# Your assignment
Pick each line that has "anpost" out of the records.

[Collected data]
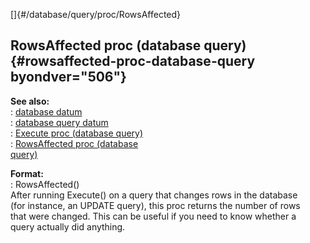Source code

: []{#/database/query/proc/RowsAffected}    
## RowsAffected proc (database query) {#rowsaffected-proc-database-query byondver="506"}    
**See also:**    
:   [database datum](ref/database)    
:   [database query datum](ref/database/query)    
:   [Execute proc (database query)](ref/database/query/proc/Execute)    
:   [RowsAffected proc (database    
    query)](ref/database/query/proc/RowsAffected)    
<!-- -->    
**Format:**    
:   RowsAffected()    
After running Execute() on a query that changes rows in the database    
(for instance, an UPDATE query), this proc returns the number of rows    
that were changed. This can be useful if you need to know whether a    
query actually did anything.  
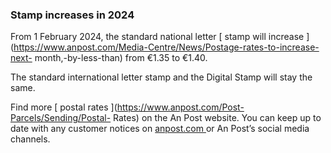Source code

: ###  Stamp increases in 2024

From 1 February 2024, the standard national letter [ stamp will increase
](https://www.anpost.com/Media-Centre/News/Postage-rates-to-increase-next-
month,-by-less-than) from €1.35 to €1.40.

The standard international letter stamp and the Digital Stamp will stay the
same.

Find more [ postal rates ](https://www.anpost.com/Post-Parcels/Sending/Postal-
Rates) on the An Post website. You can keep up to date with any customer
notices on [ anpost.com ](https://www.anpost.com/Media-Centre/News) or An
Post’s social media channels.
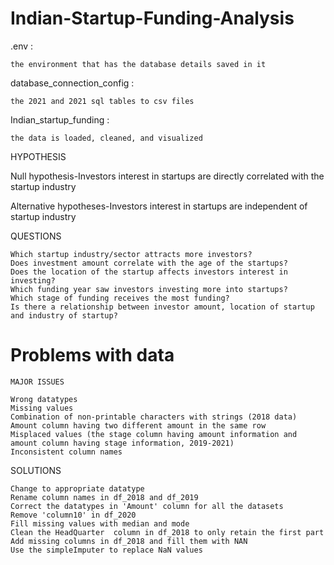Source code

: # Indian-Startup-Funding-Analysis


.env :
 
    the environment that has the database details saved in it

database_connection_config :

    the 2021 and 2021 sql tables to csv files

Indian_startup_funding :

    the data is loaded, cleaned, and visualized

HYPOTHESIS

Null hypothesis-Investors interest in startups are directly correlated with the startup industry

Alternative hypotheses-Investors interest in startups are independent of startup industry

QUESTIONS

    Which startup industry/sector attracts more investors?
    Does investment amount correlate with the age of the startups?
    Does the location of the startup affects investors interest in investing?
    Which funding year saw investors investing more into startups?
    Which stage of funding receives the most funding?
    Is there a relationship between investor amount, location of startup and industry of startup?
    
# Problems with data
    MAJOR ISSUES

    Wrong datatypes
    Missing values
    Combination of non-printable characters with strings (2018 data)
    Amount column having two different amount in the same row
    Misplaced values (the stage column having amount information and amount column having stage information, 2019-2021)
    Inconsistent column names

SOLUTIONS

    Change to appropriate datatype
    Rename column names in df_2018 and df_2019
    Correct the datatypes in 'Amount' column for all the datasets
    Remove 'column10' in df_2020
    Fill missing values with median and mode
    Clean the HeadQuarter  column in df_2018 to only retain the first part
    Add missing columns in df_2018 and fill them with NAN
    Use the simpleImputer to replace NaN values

* * *

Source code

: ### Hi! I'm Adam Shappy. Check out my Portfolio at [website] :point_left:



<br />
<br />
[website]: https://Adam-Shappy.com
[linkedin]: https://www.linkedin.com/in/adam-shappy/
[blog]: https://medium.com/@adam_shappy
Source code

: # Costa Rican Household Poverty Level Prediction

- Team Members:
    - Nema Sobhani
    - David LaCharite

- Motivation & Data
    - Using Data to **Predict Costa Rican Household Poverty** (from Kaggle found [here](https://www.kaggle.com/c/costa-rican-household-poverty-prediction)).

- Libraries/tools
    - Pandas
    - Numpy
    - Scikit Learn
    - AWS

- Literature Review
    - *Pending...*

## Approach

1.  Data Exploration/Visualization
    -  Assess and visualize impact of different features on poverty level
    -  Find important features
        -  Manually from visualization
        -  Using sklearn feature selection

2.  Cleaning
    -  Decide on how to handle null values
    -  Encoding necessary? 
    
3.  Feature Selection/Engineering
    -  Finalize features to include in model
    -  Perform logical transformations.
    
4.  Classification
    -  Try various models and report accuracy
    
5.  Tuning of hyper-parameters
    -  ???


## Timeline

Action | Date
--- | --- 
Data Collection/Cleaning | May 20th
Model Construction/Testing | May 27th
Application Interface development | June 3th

# Task output
](https://www.anpost.com/Media-Centre/News/Postage-rates-to-increase-next-
Find more [ postal rates ](https://www.anpost.com/Post-Parcels/Sending/Postal-
notices on [ anpost.com ](https://www.anpost.com/Media-Centre/News) or An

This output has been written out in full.